## Problem details
Go through the records and report each line in which the word "High" occurs.

Data extracted from a collection:
■ ■ ■ ■ ■

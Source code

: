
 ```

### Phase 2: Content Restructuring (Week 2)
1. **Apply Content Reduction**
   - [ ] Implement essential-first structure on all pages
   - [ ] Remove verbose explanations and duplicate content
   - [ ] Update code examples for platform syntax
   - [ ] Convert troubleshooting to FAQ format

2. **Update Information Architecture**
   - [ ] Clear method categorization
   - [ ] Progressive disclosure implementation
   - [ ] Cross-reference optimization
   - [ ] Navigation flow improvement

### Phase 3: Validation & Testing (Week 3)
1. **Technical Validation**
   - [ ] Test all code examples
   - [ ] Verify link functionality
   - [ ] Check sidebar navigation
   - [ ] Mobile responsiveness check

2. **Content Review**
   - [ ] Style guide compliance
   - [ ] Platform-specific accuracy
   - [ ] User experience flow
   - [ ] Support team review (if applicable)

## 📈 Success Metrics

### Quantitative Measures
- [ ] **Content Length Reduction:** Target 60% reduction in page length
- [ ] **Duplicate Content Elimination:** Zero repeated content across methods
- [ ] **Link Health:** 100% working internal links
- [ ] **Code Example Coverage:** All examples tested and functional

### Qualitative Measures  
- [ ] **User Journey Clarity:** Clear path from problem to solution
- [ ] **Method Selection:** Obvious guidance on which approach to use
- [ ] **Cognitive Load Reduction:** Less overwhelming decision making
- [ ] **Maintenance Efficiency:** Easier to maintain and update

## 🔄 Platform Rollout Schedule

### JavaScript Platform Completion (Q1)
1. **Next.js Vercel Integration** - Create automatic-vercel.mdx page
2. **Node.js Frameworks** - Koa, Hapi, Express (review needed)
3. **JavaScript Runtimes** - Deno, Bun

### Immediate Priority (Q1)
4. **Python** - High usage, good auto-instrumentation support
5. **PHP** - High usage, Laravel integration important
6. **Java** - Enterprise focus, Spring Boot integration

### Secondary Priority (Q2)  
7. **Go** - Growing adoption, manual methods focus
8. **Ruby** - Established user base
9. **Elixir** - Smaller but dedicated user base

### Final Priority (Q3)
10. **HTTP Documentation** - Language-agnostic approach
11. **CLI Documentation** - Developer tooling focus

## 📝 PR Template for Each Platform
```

■ ■ ■ ■ ■

## Solution
4. **Python** - High usage, good auto-instrumentation support
5. **PHP** - High usage, Laravel integration important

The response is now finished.